On Wed, 12 Aug 2020, 14:39 Ryan Gibson, notifications@github.com wrote:

One more thing that I noticed very recently: I think your integrand for alpha = 1.0 uses a different parameterization that alpha != 1.0. See the figures below.

[image: pylevy_alpha1_issue_pdf] https://user-images.githubusercontent.com/14023456/90015728-fe5d4b00-dc76-11ea-8b2d-acb04f2f715a.png [image: pylevy_alpha1_issue_cdf] https://user-images.githubusercontent.com/14023456/90015732-00270e80-dc77-11ea-9ff2-7cdba4e69ecd.png

— You are receiving this because you were assigned. Reply to this email directly, view it on GitHub https://github.com/josemiotto/pylevy/issues/15#issuecomment-672845726, or unsubscribe https://github.com/notifications/unsubscribe-auth/AACCTUXM7DX2X3SUGANZEEDSAKEOLANCNFSM4PCSIZEQ .

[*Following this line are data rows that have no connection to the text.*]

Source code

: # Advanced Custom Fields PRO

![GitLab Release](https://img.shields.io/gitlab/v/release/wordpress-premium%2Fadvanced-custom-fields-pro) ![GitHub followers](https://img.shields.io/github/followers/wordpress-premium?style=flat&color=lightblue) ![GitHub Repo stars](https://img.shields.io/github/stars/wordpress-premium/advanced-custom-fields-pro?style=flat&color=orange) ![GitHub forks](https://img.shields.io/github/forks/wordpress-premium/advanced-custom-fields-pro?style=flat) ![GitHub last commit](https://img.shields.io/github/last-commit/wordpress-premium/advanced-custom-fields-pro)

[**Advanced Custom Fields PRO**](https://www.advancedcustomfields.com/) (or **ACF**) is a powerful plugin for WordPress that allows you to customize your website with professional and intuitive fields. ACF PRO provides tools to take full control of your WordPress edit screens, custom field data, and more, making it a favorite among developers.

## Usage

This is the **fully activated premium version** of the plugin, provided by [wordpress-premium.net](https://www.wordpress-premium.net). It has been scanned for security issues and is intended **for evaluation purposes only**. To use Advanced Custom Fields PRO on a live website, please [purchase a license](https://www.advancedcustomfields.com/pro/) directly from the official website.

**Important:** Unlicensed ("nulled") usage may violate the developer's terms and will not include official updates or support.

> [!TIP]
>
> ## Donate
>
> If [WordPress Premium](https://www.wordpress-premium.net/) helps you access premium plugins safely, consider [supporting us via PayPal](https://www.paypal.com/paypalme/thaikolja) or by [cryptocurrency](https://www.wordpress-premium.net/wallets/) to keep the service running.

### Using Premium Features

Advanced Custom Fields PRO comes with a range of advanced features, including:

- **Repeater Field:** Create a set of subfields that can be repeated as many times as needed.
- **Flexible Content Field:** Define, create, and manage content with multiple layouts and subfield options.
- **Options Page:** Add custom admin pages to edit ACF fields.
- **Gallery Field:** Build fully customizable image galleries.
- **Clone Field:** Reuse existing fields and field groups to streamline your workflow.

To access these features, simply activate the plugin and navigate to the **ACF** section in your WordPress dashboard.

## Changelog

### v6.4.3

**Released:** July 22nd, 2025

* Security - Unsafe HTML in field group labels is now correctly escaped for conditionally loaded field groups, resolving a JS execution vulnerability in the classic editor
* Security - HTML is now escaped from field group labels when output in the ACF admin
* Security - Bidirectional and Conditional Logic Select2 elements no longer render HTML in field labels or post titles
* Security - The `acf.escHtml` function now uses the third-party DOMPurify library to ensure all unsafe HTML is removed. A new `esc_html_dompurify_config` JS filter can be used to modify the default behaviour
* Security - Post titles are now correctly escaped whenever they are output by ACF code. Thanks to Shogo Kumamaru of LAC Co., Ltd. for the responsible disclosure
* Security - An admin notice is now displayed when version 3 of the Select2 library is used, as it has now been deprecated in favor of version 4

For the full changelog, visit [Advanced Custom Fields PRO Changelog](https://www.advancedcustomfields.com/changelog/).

ragibson commented 4 years ago

Ah, I missed your comment about the all-NaN issue. If I add

print(f"all nan? {np.isnan(np.log(z[mask])).all()}")

into the function I get

>>> from levy import _get_closest_approx
>>> _get_closest_approx(alpha=1.0, beta=0.0, upper=False)
all nan? True
-500.0

But this was due to the incorrect approximation calculation. Presumably, you've already fixed this issue.

ragibson commented 4 years ago

Also, it is certainly the interpolation, not the integration that causes the "larger" negative values.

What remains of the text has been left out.